THE PHYSIOLOGICAL ROLE OF VITAMIN D AND ITS SIGNIFICANCE FOR CLINICAL PRACTICE Текст научной статьи по специальности «Клиническая медицина»

Burkhanova D.S.

Muradova U.R.

Djalilova D.M. assistant

department of pharmacology

THE PHYSIOLOGICAL ROLE OF VITAMIN D AND ITS SIGNIFICANCE FOR CLINICAL PRACTICE

Annotation: The effect of vitamin D on the body causes and diseases of vitamin D deficiency at an early age and in pregnant women.

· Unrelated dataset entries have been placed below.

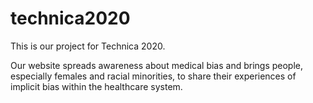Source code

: # technica2020

This is our project for Technica 2020. 

Our website spreads awareness about medical bias and brings people, especially females and racial minorities, to share their experiences of implicit bias within the healthcare system. 
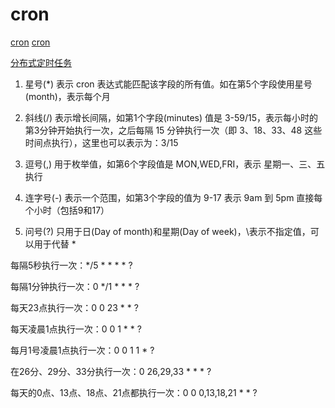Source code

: # cron

[cron](https://github.com/robfig/cron)
[cron](https://github.com/go-co-op/gocron)

[分布式定时任务](https://github.com/libi/dcron)

1. 星号(*) 表示 cron 表达式能匹配该字段的所有值。如在第5个字段使用星号(month)，表示每个月

2. 斜线(/) 表示增长间隔，如第1个字段(minutes) 值是 3-59/15，表示每小时的第3分钟开始执行一次，之后每隔 15 分钟执行一次（即 3、18、33、48 这些时间点执行），这里也可以表示为：3/15

3. 逗号(,) 用于枚举值，如第6个字段值是 MON,WED,FRI，表示 星期一、三、五 执行

4. 连字号(-) 表示一个范围，如第3个字段的值为 9-17 表示 9am 到 5pm 直接每个小时（包括9和17）

5. 问号(?) 只用于日(Day of month)和星期(Day of week)，\表示不指定值，可以用于代替 *

每隔5秒执行一次：*/5 * * * * ?

每隔1分钟执行一次：0 */1 * * * ?

每天23点执行一次：0 0 23 * * ?

每天凌晨1点执行一次：0 0 1 * * ?

每月1号凌晨1点执行一次：0 0 1 1 * ?

在26分、29分、33分执行一次：0 26,29,33 * * * ?

每天的0点、13点、18点、21点都执行一次：0 0 0,13,18,21 * * ?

Keys words: Physiological evaluation of vitamin D and vitamin D3 in the clinical diagnosis of vitamin D deficiency.

Vitamin D is a term combining a group of compounds with a similar chemical structure.Several forms of vitamin D are found in products of plant and animal origin, and vitamin D is obtained synthetically. The most important vitamins are vitamins D3 and D2, which are often combined under the common name calciferols.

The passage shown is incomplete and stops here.